Le GICAN, Groupement des industries de construction et activités navales, fédère plus de 180 industriels de la filière maritime française. Il a vocation à réunir les chantiers navals, systémiers, équipementiers, sous-traitants, les sociétés d'ingénierie, les architectes navals et toutes les entreprises qui concourent à la construction navale civile et à ses équipements, à la construction navale de défense, de sûreté et de sécurité, aux énergies marines renouvelables (EMR), à la valorisation et à la protection des océans et aux infrastructures côtières et portuaires. Pour autant, le GICAN est trop peu connu à l'international en tant que fédérateur de la filière.

Le rôle du GICAN

Interlocuteur naturel et reconnu du ministère des Armées, du ministère de l'Économie et du ministère de la Transition énergétique et solidaire, ainsi que du secrétariat général de la mer, ce Groupement défend les intérêts de ses membres auprès de l'État et des institutions européennes. Il promeut leur savoir-faire à l'international, à travers l'animation d'un réseau de membres dynamiques, dont la vitalité s'expose à travers le monde dans les pavillons France, et au cours des salons Euronaval et Euromaritime qu'il organise en France.

L'industrie navale est essentiellement cyclique, et il appartient à la filière de s'organiser pour éviter lors des creux de cycles des pertes de compétences industrielles susceptibles d'entraîner une perte d'autonomie stratégique. C'est ainsi qu'un important travail de cartographie et de soutien aux entreprises du secteur a été réalisé au GICAN, dans le cadre d'Océans 21 ; financé par les Investissements d'avenir, et soutenu par les régions maritimes françaises, ce programme visait au renforcement de la compétitivité de la filière navale française.

Depuis quelques années, la filière subit une baisse de la commande publique mais bénéficie, en revanche, d'une activité record dans la construction de paquebots et d'un bon niveau de commandes de naval de défense à l'international.
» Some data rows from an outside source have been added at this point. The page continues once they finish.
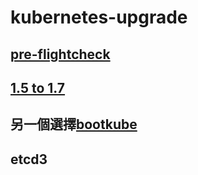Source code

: # kubernetes-upgrade

## [pre-flightcheck](pre-flightcheck.md)
## [1.5 to 1.7](5to7.md)
## 另一個選擇[bootkube](bootkube.md)
## etcd3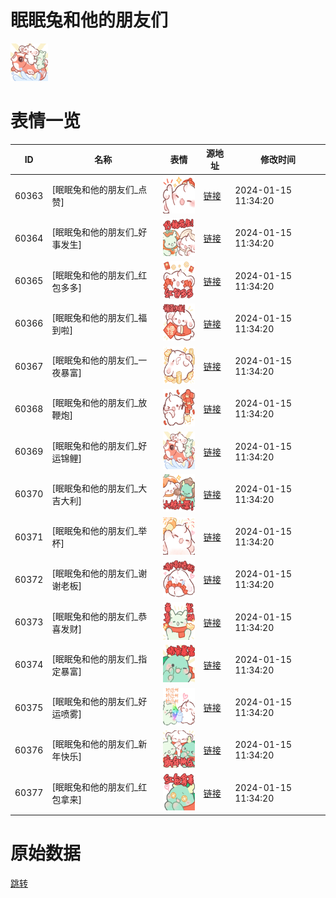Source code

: # 眠眠兔和他的朋友们

<img src="./cover.png" height="60" alt="cover" />

# 表情一览

|ID|名称|表情|源地址|修改时间|
|----|----|----|----|----|
|60363|[眠眠兔和他的朋友们_点赞]|<img src="./pic/060363_%5B眠眠兔和他的朋友们_点赞%5D.png" height="60" alt="点赞"/>|[链接](https://i0.hdslb.com/bfs/garb/0e10063eb507f41451c2f008564773008fd0b680.png)|2024-01-15 11:34:20|
|60364|[眠眠兔和他的朋友们_好事发生]|<img src="./pic/060364_%5B眠眠兔和他的朋友们_好事发生%5D.png" height="60" alt="好事发生"/>|[链接](https://i0.hdslb.com/bfs/garb/725a44300b0336f715ec5b2658fa1ef20b9e0972.png)|2024-01-15 11:34:20|
|60365|[眠眠兔和他的朋友们_红包多多]|<img src="./pic/060365_%5B眠眠兔和他的朋友们_红包多多%5D.png" height="60" alt="红包多多"/>|[链接](https://i0.hdslb.com/bfs/garb/2f66a339bd8cfa6308ccdd9e55f86b805ff2277e.png)|2024-01-15 11:34:20|
|60366|[眠眠兔和他的朋友们_福到啦]|<img src="./pic/060366_%5B眠眠兔和他的朋友们_福到啦%5D.png" height="60" alt="福到啦"/>|[链接](https://i0.hdslb.com/bfs/garb/029a8b97b4ad62c8df14a23c78ae0544c3db400a.png)|2024-01-15 11:34:20|
|60367|[眠眠兔和他的朋友们_一夜暴富]|<img src="./pic/060367_%5B眠眠兔和他的朋友们_一夜暴富%5D.png" height="60" alt="一夜暴富"/>|[链接](https://i0.hdslb.com/bfs/garb/cbdbcc9284b827253d036e4dbc6ffc8d96b1a9b5.png)|2024-01-15 11:34:20|
|60368|[眠眠兔和他的朋友们_放鞭炮]|<img src="./pic/060368_%5B眠眠兔和他的朋友们_放鞭炮%5D.png" height="60" alt="放鞭炮"/>|[链接](https://i0.hdslb.com/bfs/garb/9b39deb37910072c1deb85bc392c44f43daa40a0.png)|2024-01-15 11:34:20|
|60369|[眠眠兔和他的朋友们_好运锦鲤]|<img src="./pic/060369_%5B眠眠兔和他的朋友们_好运锦鲤%5D.png" height="60" alt="好运锦鲤"/>|[链接](https://i0.hdslb.com/bfs/garb/725b7f2742f2faf97fddda419a65205f07d57a55.png)|2024-01-15 11:34:20|
|60370|[眠眠兔和他的朋友们_大吉大利]|<img src="./pic/060370_%5B眠眠兔和他的朋友们_大吉大利%5D.png" height="60" alt="大吉大利"/>|[链接](https://i0.hdslb.com/bfs/garb/51aeb5433bfbe36077143edb2fe5d34617287514.png)|2024-01-15 11:34:20|
|60371|[眠眠兔和他的朋友们_举杯]|<img src="./pic/060371_%5B眠眠兔和他的朋友们_举杯%5D.png" height="60" alt="举杯"/>|[链接](https://i0.hdslb.com/bfs/garb/edd9a685cae9198672ea6056e43e26b5fa0e5f32.png)|2024-01-15 11:34:20|
|60372|[眠眠兔和他的朋友们_谢谢老板]|<img src="./pic/060372_%5B眠眠兔和他的朋友们_谢谢老板%5D.png" height="60" alt="谢谢老板"/>|[链接](https://i0.hdslb.com/bfs/garb/44f9bfb5927d12479b11cdf9ee958acb3d2a74b6.png)|2024-01-15 11:34:20|
|60373|[眠眠兔和他的朋友们_恭喜发财]|<img src="./pic/060373_%5B眠眠兔和他的朋友们_恭喜发财%5D.png" height="60" alt="恭喜发财"/>|[链接](https://i0.hdslb.com/bfs/garb/1bce31e2a9696e6fd3ea7b89aaf509fe081c7a33.png)|2024-01-15 11:34:20|
|60374|[眠眠兔和他的朋友们_指定暴富]|<img src="./pic/060374_%5B眠眠兔和他的朋友们_指定暴富%5D.png" height="60" alt="指定暴富"/>|[链接](https://i0.hdslb.com/bfs/garb/03d204de5526269f71c2eb01dfdcf4275b6b3fe8.png)|2024-01-15 11:34:20|
|60375|[眠眠兔和他的朋友们_好运喷雾]|<img src="./pic/060375_%5B眠眠兔和他的朋友们_好运喷雾%5D.png" height="60" alt="好运喷雾"/>|[链接](https://i0.hdslb.com/bfs/garb/9ae53942da1706ddbb543a57cf3e8a7442607729.png)|2024-01-15 11:34:20|
|60376|[眠眠兔和他的朋友们_新年快乐]|<img src="./pic/060376_%5B眠眠兔和他的朋友们_新年快乐%5D.png" height="60" alt="新年快乐"/>|[链接](https://i0.hdslb.com/bfs/garb/c9206d59ee11e262f4aca9423dd2f84ad9fb6a7d.png)|2024-01-15 11:34:20|
|60377|[眠眠兔和他的朋友们_红包拿来]|<img src="./pic/060377_%5B眠眠兔和他的朋友们_红包拿来%5D.png" height="60" alt="红包拿来"/>|[链接](https://i0.hdslb.com/bfs/garb/793b08228a16bb86aa8f6fc93304e41d4374576c.png)|2024-01-15 11:34:20|

# 原始数据

[跳转](./raw.json)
Certes, ce haut de cycle permet une pérennisation des compétences, mais après cette période faste viendra inéluctablement une période de faible activité. Cette perspective impose à la filière de travailler à une véritable diversification.

Dans le secteur du naval de défense, les entreprises françaises savent pouvoir compter sur le GICAN pour le suivi attentif et la préparation des programmes (FTI, BATSIMAR, le prochain porte-avions, les SNLE3G, AVISMAR), pour le développement des technologies de la cyber-sécurité ou des drones navals et pour faire en sorte que les « 2 % » de part du PIB envisagés pour la défense profitent à la filière. Une des questions premières sera l'augmentation de la part du naval de défense dans les Programmes d'étude amont (PEA) dont le budget devrait être porté à 1 milliard d'euros par an.

L'industrie navale française est aussi un employeur majeur. La filière navale est géographiquement éclatée et très variée dans les domaines d'activité de ses membres. Elle est cependant mobilisée autour de la production d'unités qui comptent parmi les réalisations humaines les plus complexes (sous-marins nucléaires, paquebots...). La construction navale génère 42 000 emplois directs qui maillent notre territoire et au moins autant d'emplois indirects.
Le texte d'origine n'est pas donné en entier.